The bottom line: the standard set by the Bush administration (and later backed by the Obama White House against the advice of EPA and the agency’s independent science advisers) simply doesn't cut it.
This assessment notes that recent studies bolster the case for a tougher new national smog standard. EPA had backed a tougher standard even before the new evidence came in. (The Obama Administration is currently in court defending the Bush standard.)
Because of political meddling by the Obama White House and its former "regulatory czar" Cass Sunstein, breathers will be paying the painful price of smog until at least 2014, when EPA completes its evaluation of this issue.
Here is a link to the new EPA assessment:
And here are a few key excerpts, with a little emphasis that we added to key points:
With regard to the scientific evidence related to short-term O3 exposures as considered above (section 4.2.1), we reach the preliminary conclusion that the available evidence clearly calls into question the adequacy of the current standard and provides strong support for considering potential alternative standards to increase public health protection, especially for at
risk groups. This preliminary conclusion places considerable weight on the array of O3-related respiratory effects that have been reported following short-term exposures to O3 concentrations below the level of the current standard, including clear evidence from controlled human exposure studies of lung function decrements, respiratory symptoms and pulmonary inflammation, as well as evidence of clearly adverse effects from epidemiologic studies, including respiratory hospital admissions and emergency department visits, and premature mortality. Staff believes that this body of scientific evidence is very robust, recognizing that it includes large numbers of various types of studies, including toxicological studies, controlled human exposure studies, and community epidemiological studies, that provide consistent and coherent evidence of a causal relationship between short-term O3 exposures and an array of respiratory morbidity and mortality effects, especially for at-risk populations. Moreover, the evidence supports a likely causal relationship between short-term O3 exposures and non-accidental and cardiopulmonary
mortality. ... in staff’s view the broad array of health effects reported following exposures to O3 concentrations below those allowed by the current standard (i.e., respiratory effects and mortality), combined with the plausible linkages between these effects and the much larger body of epidemiologic and controlled human exposure evidence at higher O3 concentrations, supports the appropriateness of considering revising the current O3 standard in order to increase public health protection against adverse health effects from short-term O3 exposures, particularly for
children, older adults, people with asthma, and for other at-risk groups...
With regard to CASAC advice (section 4.2.3), we note that the CASAC O3 Panel has repeatedly recommended setting the level of the 8-hour O3 standard no higher than 70 ppb, within a range of 60 to 70 ppb, which is below the level of the current standard (i.e., 0.075 ppm or 75 ppb). Since this advice was provided, based on evidence available in the last review, the evidence for adverse health effects following short-term exposures to O3 concentrations below 75 ppb has become even stronger, with the addition of several controlled human exposure and epidemiologic studies conducted at relatively low O3 concentrations. Given this, we note that, at a minimum, nothing in the recent evidence would contradict CASAC’s previous advice and that, in fact, recent evidence provides stronger support for that advice.

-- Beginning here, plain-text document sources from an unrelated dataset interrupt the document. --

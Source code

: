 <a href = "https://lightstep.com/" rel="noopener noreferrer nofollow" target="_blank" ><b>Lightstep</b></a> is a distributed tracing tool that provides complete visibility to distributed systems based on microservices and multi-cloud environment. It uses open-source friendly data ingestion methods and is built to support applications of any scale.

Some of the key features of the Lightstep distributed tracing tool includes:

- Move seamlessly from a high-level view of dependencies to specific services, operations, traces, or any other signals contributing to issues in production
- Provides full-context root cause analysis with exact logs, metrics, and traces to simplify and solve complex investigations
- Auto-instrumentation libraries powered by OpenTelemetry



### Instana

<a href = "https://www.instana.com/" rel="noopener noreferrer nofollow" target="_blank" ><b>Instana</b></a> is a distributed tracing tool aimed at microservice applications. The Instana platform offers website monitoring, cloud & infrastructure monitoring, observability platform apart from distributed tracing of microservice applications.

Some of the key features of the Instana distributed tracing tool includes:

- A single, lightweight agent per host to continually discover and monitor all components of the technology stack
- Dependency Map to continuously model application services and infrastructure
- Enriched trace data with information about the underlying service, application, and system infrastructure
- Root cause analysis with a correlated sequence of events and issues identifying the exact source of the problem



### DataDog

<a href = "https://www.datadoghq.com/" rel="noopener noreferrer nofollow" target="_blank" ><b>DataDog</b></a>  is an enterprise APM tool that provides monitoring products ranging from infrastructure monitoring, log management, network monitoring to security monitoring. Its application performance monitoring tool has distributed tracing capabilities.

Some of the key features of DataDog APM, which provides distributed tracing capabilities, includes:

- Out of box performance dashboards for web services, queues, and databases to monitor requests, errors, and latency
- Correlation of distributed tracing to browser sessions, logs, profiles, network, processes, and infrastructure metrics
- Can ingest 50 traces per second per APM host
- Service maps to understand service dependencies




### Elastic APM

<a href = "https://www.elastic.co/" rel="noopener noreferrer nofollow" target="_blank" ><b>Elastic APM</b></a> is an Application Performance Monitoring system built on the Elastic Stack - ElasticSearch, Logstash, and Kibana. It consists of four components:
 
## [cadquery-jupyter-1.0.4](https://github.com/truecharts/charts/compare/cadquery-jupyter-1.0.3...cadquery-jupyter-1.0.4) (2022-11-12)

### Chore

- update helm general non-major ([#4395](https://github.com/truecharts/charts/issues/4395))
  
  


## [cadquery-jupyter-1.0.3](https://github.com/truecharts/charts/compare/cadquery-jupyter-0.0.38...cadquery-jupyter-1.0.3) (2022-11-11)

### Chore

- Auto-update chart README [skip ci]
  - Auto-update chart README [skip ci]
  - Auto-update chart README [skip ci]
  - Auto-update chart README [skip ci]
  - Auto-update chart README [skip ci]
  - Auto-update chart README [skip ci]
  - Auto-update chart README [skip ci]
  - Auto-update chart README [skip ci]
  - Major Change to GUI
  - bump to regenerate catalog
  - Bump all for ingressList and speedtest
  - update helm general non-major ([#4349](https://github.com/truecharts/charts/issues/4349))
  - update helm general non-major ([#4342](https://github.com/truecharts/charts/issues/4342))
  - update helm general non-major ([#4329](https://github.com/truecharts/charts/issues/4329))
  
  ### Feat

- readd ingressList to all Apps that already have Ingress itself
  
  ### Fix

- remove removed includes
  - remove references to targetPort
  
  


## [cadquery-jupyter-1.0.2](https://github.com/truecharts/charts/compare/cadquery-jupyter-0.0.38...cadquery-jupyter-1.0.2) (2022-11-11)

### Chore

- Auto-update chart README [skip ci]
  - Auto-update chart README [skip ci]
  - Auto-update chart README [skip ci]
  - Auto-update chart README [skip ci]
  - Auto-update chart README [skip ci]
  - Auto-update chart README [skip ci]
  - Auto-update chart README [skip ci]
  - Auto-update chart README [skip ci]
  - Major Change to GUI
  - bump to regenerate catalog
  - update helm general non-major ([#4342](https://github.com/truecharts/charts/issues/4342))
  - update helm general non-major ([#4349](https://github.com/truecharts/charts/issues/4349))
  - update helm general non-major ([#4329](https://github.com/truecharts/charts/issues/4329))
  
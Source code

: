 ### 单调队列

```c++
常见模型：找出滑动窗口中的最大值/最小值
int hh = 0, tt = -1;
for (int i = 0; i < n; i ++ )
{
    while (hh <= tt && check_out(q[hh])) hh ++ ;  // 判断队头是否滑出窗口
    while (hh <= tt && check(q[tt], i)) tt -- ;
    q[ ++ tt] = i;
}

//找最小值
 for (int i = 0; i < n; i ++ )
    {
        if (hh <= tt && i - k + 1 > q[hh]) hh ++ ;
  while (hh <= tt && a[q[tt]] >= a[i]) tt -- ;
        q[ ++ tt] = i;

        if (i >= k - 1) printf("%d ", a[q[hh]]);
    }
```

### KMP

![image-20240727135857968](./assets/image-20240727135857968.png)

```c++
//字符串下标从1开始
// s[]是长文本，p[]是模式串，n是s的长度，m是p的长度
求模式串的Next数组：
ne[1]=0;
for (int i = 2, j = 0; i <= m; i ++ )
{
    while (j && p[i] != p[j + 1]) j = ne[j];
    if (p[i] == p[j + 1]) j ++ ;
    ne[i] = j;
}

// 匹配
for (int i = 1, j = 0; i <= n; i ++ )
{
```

In light of all of the above considerations, staff reaches the preliminary conclusion that the body of information now available supports consideration of revising the current 8-hour O3 primary standard, so as to afford greater public health protection against the adverse health effects of short-term O3 exposures, especially to at-risk groups, and that it does not support retention of the current standard. In so doing, we also recognize that consideration should be given to the extent which such a revised standard would also provide appropriate protection against the adverse health effects of long-term O3 exposures.